● Directions: Determine the count of lines in the following entries that contain the string "code". Write only the number.
[[ Source material open ]]
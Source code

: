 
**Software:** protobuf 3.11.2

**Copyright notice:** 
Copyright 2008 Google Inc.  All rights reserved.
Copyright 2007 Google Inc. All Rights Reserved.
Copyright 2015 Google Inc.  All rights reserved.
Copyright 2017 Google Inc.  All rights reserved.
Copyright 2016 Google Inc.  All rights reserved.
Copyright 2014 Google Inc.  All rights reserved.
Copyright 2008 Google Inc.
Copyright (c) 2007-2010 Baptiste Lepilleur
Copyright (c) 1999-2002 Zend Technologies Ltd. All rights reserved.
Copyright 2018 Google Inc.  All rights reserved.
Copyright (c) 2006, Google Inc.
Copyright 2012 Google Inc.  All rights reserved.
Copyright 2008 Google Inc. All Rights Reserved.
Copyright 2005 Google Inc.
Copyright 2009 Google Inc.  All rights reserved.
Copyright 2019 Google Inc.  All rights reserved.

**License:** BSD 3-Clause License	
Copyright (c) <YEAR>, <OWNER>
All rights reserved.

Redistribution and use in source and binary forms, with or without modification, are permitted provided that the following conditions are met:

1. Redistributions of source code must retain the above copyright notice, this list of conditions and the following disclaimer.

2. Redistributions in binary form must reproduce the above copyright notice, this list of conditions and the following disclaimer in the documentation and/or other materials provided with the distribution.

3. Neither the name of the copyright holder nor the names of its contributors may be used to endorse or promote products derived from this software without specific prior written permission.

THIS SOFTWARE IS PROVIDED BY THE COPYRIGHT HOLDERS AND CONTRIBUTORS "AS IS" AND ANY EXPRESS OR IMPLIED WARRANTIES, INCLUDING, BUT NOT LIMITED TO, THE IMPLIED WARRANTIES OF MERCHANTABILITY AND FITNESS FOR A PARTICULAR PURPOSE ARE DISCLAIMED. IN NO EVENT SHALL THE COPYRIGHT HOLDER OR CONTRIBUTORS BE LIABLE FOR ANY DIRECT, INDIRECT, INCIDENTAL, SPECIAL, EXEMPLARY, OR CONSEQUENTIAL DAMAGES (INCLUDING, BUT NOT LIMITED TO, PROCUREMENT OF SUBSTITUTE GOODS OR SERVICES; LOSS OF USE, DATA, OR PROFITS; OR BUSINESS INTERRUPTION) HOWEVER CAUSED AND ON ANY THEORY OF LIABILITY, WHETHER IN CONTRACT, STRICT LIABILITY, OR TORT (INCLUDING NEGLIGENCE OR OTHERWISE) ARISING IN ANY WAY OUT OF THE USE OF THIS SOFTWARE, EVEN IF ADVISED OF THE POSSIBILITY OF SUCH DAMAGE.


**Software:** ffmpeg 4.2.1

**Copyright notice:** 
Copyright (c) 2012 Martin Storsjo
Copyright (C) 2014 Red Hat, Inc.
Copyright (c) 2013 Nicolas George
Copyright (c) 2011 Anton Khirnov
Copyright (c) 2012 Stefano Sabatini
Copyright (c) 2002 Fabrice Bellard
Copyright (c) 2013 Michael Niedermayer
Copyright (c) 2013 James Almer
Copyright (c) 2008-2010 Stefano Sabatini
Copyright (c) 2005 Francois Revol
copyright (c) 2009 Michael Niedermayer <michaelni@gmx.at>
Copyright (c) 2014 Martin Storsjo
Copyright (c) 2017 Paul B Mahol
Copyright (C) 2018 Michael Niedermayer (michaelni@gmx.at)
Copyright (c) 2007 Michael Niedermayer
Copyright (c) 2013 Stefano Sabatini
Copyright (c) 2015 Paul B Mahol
[[ Source material closed ]]
● Response to this exercise: 2